The Visegrad 4 alliance split after Russia’s full-scale invasion of Ukraine as Poland advocated hawkish positions toward Moscow and Hungary took the opposite stance.
A new Visegrad alliance would count three rather than four members. Poland’s current center-right prime minister, Donald Tusk, is staunchly pro-Ukraine and is unlikely to enter any alliance with Orbán.
Fico and Babiš, however, have echoed the Hungarian leader’s viewpoints on Ukraine, calling for dialogue with Moscow rather than economic pressure. Babiš has been criticized for his public skepticism on supporting further European aid to Kyiv, with Czechia’s current foreign minister warning in an interview with POLITICO that Babiš would act as Orbán’s “puppet” at the European Council table.
Even so, it might take some time for any version of the Visegrad alliance to reform. While re-elected as Slovakia’s prime minister in 2023, Fico has stopped short of formally allying with the Hungarian leader on specific policy areas. Babiš has yet to form a government after his party’s recent election victory.
Beyond the Visegrad 3
Hungary’s push for political alliances in Brussels goes beyond the European Council, Balázs Orbán said.
The Hungarian prime minister’s Fidesz party — part of the far-right Patriots for Europe group — could expand its partnerships in the European Parliament, he said, naming the right-wing European Conservatives and Reformists group, the far-right Europe of Sovereign Nations group and “some leftist groups” as potential allies.
Mainstream parties such as the center-right European People’s Party could sooner or later turn against European Commission President Ursula von der Leyen, destroying the centrist majority that supported her re-election, the adviser said.
“So this reconstruction of the [Visegrad 4] is going on. We have the third-largest European parliamentary faction. We have a think tank network, which is widely here [in Brussels], and it has a transatlantic leg as well. And we are looking for partners, allies on every topic.”
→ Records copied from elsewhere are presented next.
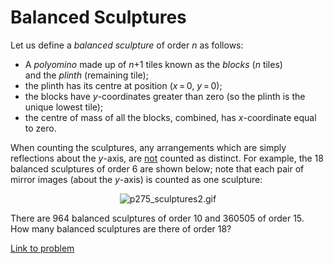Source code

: # Balanced Sculptures

<p>Let us define a <i>balanced sculpture</i> of order <var>n</var> as follows:
</p><ul><li>A <dfn title="An arrangement of identical squares connected through shared edges; holes are allowed.">polyomino</dfn> made up of <var>n</var>+1 tiles known as the <i>blocks</i> (<var>n</var> tiles)<br /> and the <i>plinth</i> (remaining tile);</li>
<li>the plinth has its centre at position (<var>x</var> = 0, <var>y</var> = 0);</li>
<li>the blocks have <var>y</var>-coordinates greater than zero (so the plinth is the unique lowest tile);</li>
<li>the centre of mass of all the blocks, combined, has <var>x</var>-coordinate equal to zero.</li>
</ul><p>When counting the sculptures, any arrangements which are simply reflections about the <var>y</var>-axis, are <u>not</u> counted as distinct. For example, the 18 balanced sculptures of order 6 are shown below; note that each pair of mirror images (about the <var>y</var>-axis) is counted as one sculpture:</p>
<div align="center"><img src="project/images/p275_sculptures2.gif" alt="p275_sculptures2.gif" /></div>

<p>There are 964 balanced sculptures of order 10 and 360505 of order 15.<br />How many balanced sculptures are there of order 18?</p>


[Link to problem](https://projecteuler.net/problem=275)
The Mathias Corvinus Collegium, a think tank that receives most of its funding from allies of the Hungarian leader and is chaired by Balázs Orbán, has expanded its presence in Brussels since its launch in 2022.
The Hungarian prime minister, who has been in power for the past 15 years, faces a re-election battle next year. Opposition leader Péter Magyar’s Tisza party is currently more popular than Orbán’s Fidesz party, according to POLITICO’s Poll of Polls.Asked about the coming election campaign, the aide said it would be “tough, just as always,” blaming Brussels for what he called an “organized, coordinated effort to try to push out the Hungarian government” which included “politically supporting the opposition.”
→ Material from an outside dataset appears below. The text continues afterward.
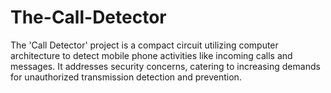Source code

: # The-Call-Detector
The 'Call Detector' project is a compact circuit utilizing computer architecture to detect mobile phone activities like incoming calls and messages. It addresses security concerns, catering to increasing demands for unauthorized transmission detection and prevention.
The European Commission states that measures to withhold funds from Hungary stem from Budapest’s defiance of EU law rather than a political agenda.
Asked whether Budapest continues to back Hungary’s Health Commissioner Olivér Várhelyi, who’s been alleged in media reports to have led the recruiting of spies in EU institutions when he was working as an EU diplomat, Orbán said the commissioner was “doing a great job.”
“They are just … issues which are used to portray Hungary as some country which is not loyal to the institutions,” he added. “We want to be inside. We are part of the club.”